I concur here because this cause preceded Gaines. The Workers' Compensation Court heard this matter on March 24, 1988. I write to re-emphasize that when cases reach us which have been tried after May 5, 1990, employers and employees alike must present competent evidence of injury at the time of trial - there will be no more "overs". This rule is necessary to preserve judicial economy, and to assure that there will be a meaningful end to litigation.


SIMMS, Justice, dissenting;


I must respectfully Dissent.

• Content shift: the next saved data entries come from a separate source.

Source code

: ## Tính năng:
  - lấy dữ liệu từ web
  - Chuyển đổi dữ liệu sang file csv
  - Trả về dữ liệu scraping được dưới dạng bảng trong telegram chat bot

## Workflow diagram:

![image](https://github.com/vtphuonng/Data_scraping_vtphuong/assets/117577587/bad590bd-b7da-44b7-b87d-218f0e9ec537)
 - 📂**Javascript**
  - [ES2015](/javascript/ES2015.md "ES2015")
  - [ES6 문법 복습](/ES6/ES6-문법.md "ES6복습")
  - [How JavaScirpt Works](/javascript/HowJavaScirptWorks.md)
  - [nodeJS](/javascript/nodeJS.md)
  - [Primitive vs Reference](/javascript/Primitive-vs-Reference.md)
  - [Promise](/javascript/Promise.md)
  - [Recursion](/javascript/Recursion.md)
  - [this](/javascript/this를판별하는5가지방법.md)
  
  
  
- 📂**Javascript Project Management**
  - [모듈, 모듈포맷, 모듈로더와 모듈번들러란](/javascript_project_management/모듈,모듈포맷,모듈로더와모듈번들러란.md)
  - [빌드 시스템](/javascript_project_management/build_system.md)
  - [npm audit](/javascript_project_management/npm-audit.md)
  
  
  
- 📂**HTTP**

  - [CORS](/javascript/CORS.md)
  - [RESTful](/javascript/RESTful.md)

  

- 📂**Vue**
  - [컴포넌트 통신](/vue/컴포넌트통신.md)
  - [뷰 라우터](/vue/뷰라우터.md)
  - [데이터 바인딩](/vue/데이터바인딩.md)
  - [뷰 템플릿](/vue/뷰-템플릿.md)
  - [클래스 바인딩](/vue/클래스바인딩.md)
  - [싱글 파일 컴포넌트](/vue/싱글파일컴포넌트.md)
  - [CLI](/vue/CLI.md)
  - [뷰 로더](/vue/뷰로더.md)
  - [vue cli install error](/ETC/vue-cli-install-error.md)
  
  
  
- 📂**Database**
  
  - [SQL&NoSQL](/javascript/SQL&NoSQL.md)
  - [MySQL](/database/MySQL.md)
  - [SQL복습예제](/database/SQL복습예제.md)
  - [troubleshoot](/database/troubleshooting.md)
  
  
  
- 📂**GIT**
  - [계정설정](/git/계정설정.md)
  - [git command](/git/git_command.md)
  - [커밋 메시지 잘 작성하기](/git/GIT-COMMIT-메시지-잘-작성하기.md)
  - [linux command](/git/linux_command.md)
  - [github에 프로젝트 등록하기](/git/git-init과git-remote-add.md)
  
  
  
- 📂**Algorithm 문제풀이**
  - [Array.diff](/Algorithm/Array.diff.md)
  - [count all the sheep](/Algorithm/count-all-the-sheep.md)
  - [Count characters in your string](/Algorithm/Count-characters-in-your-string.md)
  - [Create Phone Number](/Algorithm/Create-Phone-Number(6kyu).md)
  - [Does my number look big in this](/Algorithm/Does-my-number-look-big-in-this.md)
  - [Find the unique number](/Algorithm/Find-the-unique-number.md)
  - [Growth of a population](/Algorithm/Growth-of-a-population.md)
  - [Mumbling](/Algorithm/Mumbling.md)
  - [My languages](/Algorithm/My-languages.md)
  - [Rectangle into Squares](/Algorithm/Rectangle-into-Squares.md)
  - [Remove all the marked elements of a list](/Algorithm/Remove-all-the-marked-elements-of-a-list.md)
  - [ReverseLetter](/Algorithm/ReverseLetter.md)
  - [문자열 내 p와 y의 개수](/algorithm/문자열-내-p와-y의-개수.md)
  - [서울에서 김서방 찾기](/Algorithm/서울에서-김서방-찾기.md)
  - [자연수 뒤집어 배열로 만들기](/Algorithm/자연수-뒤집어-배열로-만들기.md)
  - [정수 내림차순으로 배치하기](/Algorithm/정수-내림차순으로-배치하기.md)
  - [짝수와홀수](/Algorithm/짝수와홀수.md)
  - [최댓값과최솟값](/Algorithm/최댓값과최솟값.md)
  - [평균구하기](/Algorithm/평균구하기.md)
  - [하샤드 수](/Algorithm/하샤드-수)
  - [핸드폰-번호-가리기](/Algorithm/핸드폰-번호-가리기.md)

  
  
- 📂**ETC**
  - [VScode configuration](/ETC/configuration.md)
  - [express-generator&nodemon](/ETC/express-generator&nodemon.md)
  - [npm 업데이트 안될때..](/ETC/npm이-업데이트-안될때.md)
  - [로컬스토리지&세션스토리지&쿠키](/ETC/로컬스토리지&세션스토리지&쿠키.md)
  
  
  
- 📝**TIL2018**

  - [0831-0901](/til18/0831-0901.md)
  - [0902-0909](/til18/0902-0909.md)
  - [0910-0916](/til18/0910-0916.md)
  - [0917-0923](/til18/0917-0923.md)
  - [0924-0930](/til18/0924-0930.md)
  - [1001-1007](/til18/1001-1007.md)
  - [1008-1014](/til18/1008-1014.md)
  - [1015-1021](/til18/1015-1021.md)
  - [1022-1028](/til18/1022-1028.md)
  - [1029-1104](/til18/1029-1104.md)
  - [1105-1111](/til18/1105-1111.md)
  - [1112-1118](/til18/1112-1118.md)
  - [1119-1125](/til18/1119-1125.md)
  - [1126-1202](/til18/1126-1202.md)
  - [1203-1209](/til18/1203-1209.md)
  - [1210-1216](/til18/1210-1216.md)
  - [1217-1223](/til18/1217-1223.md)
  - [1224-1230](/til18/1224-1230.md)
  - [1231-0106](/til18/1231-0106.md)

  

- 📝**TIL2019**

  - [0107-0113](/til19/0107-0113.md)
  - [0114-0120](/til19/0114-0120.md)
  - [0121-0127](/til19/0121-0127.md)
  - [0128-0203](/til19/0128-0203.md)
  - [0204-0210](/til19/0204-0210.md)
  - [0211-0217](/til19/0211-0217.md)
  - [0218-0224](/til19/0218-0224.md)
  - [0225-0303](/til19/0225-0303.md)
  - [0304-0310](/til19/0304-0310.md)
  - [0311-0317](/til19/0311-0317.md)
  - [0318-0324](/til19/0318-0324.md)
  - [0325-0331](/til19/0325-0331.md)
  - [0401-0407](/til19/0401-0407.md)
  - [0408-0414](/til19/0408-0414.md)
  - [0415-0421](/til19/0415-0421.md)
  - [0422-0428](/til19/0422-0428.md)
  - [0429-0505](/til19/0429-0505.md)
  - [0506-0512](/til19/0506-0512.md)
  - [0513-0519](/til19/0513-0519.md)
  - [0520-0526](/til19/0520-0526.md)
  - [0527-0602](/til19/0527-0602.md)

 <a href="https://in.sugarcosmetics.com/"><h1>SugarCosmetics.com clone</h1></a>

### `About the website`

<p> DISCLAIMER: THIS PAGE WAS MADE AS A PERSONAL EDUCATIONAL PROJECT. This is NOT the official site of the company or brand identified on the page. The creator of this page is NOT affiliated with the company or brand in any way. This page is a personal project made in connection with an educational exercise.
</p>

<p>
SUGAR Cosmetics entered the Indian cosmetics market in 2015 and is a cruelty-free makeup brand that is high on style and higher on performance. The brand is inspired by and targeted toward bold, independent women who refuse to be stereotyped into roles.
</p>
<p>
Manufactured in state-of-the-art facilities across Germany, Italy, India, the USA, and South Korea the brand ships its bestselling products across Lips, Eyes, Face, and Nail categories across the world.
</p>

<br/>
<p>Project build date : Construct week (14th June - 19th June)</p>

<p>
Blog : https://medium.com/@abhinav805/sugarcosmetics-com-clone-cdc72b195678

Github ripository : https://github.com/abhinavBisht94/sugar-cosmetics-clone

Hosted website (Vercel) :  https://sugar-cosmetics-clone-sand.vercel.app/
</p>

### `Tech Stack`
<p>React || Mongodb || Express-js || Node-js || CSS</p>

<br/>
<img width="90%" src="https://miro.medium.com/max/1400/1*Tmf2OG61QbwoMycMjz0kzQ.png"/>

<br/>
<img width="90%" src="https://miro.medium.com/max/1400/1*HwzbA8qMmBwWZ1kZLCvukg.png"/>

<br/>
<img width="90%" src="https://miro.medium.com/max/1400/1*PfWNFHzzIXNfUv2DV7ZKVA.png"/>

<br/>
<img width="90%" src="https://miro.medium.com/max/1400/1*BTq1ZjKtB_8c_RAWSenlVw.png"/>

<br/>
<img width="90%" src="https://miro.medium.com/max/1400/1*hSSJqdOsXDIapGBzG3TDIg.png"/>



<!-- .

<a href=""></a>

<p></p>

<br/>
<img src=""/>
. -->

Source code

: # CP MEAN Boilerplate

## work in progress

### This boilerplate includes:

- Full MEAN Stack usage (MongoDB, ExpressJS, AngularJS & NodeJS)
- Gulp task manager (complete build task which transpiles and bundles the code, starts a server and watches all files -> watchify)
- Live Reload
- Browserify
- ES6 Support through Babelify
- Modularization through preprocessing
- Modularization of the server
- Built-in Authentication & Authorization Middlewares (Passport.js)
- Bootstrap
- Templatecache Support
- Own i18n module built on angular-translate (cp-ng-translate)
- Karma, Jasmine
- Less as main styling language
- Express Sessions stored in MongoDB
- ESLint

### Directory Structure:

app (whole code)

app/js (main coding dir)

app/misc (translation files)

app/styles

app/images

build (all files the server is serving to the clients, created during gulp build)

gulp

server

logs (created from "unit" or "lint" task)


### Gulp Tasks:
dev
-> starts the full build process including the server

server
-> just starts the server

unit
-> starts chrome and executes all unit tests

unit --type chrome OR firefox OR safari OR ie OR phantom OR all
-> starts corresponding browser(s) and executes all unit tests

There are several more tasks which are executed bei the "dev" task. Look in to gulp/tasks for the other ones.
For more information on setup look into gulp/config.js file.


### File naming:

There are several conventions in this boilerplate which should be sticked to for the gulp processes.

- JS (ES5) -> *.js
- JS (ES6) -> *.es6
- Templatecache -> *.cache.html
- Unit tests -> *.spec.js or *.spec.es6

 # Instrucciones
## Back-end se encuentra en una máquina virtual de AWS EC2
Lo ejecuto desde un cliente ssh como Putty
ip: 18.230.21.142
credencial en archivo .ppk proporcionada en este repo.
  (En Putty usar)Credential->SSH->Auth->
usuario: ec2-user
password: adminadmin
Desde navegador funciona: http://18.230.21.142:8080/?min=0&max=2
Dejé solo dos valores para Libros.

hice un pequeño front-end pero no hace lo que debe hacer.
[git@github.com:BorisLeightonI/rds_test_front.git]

I submit the majority opinion is predicated upon an erroneous premise, that is, AMA Guidelines must be applied and the tests required thereby given by the examining physician even though that physician finds the patient has no lung disease and "0" impairment.


As I read 85 O.S.Supp. 1986 ยง 3 (11), the purpose of the Guide is to evaluate impairment, not to determine if in fact an impairment exists. Rule 20(3)(i) requires the statement of substantial compliance with the Guides to be in reference to detailed factors upon which an evaluation of permanent impairment is based. The medical report in question concludes there is no permanent impairment. This conclusion was based upon the doctor's objective findings which, he observed, cannot be changed.


I would hold the medical report to be competent and admissible, however, I would leave to the trier of the facts the determination of what weight, if any, should be given the report.


Simply put, it is my position that a physician need not resort to the Guides to evaluate impairment where there is no finding of impairment.


I am authorized to state that Justice DOOLIN joins in the views expressed herein.